Lassi Sinkkonen: Pista circolare

Lassi Sinkkonen nasce a Vyborg nel 1937. Esordisce con una serie di raccolte poetiche, la prima nel 1965, intitolata Mattino vagabondo (Harhaileva aamupäivä). Fin dalla gioventù lavora come operaio in vari cantieri e assolve altri lavori manuali che gli forniscono lo sfondo per le sue opere, soprattutto quelle successive in prosa. Come romanziere esordisce nel 1968 con Lo spruzzatore di nebbia (Suimuruisku); importanti sono soprattutto i successivi La canzone di Solveig (Solveigin laulu) del 1970 e Pista circolare (Sirkkelisirkus) del 1975.

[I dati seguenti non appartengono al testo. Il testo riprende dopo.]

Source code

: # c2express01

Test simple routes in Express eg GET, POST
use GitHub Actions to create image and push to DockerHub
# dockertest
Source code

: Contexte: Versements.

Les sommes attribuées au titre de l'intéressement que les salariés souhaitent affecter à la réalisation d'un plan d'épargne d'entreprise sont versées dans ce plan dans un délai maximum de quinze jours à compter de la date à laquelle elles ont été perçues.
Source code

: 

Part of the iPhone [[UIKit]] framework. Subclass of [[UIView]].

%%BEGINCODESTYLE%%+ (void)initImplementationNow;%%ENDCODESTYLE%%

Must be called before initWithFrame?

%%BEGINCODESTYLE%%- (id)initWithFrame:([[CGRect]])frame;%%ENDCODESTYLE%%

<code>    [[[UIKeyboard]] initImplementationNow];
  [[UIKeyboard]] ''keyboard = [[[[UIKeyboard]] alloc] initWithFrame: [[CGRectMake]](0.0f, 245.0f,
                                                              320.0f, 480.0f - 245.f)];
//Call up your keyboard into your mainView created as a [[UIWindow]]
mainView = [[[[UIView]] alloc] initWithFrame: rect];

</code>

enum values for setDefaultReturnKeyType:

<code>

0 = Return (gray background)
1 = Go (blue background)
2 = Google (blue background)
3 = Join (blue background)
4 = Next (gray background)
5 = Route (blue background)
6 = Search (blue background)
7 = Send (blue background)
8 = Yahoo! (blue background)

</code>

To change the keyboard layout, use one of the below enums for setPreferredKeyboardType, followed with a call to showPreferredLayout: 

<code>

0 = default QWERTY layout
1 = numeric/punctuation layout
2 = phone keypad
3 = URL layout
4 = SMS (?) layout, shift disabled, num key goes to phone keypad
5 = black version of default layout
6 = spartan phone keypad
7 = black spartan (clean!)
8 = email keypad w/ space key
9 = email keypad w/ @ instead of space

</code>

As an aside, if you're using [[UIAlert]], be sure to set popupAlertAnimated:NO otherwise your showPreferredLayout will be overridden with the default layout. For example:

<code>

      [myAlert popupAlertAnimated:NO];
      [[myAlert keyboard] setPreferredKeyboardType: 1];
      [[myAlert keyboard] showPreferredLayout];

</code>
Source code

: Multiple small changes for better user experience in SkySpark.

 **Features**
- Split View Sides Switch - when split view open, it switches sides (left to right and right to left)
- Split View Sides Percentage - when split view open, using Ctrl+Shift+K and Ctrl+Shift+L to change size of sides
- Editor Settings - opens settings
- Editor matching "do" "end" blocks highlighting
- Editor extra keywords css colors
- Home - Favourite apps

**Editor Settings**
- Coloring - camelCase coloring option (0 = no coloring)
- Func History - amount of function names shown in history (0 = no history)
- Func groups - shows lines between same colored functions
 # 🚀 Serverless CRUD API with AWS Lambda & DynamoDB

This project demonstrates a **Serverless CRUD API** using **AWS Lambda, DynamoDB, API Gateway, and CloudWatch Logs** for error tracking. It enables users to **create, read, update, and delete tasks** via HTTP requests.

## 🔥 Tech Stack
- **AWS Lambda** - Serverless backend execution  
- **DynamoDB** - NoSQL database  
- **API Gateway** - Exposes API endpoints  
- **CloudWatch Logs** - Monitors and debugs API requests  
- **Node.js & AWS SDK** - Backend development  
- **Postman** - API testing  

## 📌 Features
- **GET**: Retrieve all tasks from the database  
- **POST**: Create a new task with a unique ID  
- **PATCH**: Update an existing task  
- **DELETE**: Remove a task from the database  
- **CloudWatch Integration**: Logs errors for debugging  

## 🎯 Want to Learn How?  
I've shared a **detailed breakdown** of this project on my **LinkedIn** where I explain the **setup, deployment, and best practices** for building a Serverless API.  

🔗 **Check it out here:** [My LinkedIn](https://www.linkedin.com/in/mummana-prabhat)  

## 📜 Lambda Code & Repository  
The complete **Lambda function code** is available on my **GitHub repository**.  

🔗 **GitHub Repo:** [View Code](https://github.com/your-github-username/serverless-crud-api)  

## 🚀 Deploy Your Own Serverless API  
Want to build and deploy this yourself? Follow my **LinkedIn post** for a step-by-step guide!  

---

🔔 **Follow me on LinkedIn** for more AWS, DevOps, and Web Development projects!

Quest’ultimo è un romanzo di tono autobiografico, ambientato negli anni ’20 e ’30 del secolo scorso, all’indomani della guerra civile, che lasciò ferite profonde nella società finlandese. La miseria e l’ingiustizia sociale lasciano tracce evidenti anche nel destino del piccolo Mitja Sikow, voce narrante e protagonista del romanzo. Il racconto mescola fatti reali a visioni dovute alla malattia nella quale cade in preda il ragazzo, oltre ai maltrattamenti subito dal padre alcolizzato.

La sua narrazione febbrile conserva una sua logica e continuità, cui non manca un fondo poetico, ad enfatizzare gli esordi dell’autore.

Sinkkonen muore a Helsinki nel 1976, a soli 38 anni.

Pista circolare

Romanzo

L’infanzia rappresenta un momento delicato nella vita di ciascuno.

C’è chi cerca di fare i conti con i ricordi ricorrendo a qualche frasetta o solo a un grugnito. Qualcuno ci riesce, altri no.

Per quanto riguarda la mia infanzia, non riesco a mettere insieme una sola frase sensata. Solo un grugnito: un grugnito amaro e irritato per tutti quelli che mi interrogano al riguardo. E sono molti a farlo. Alcuni urlando. Di altri, che pure non urlano più al mio indirizzo, sento ancora chiara e distinta quella vocina infantile:

Mitja cazzone,

grande piscione.

Così ripetono in rima quegli angioletti.

Tutto questo quando mi era già cresciuta la prima peluria sui testicoli. Tuttavia, ero timido, e quando avevo paura me la facevo addosso, e a volte mi scappava anche qualcosa di più consistente. Di notte, sempre di notte, il pisellino mi si rizzava e il piscio schizzava fuori come da una pompa. Spruzzi di orina dappertutto, ovunque bagnato, fetore ovunque.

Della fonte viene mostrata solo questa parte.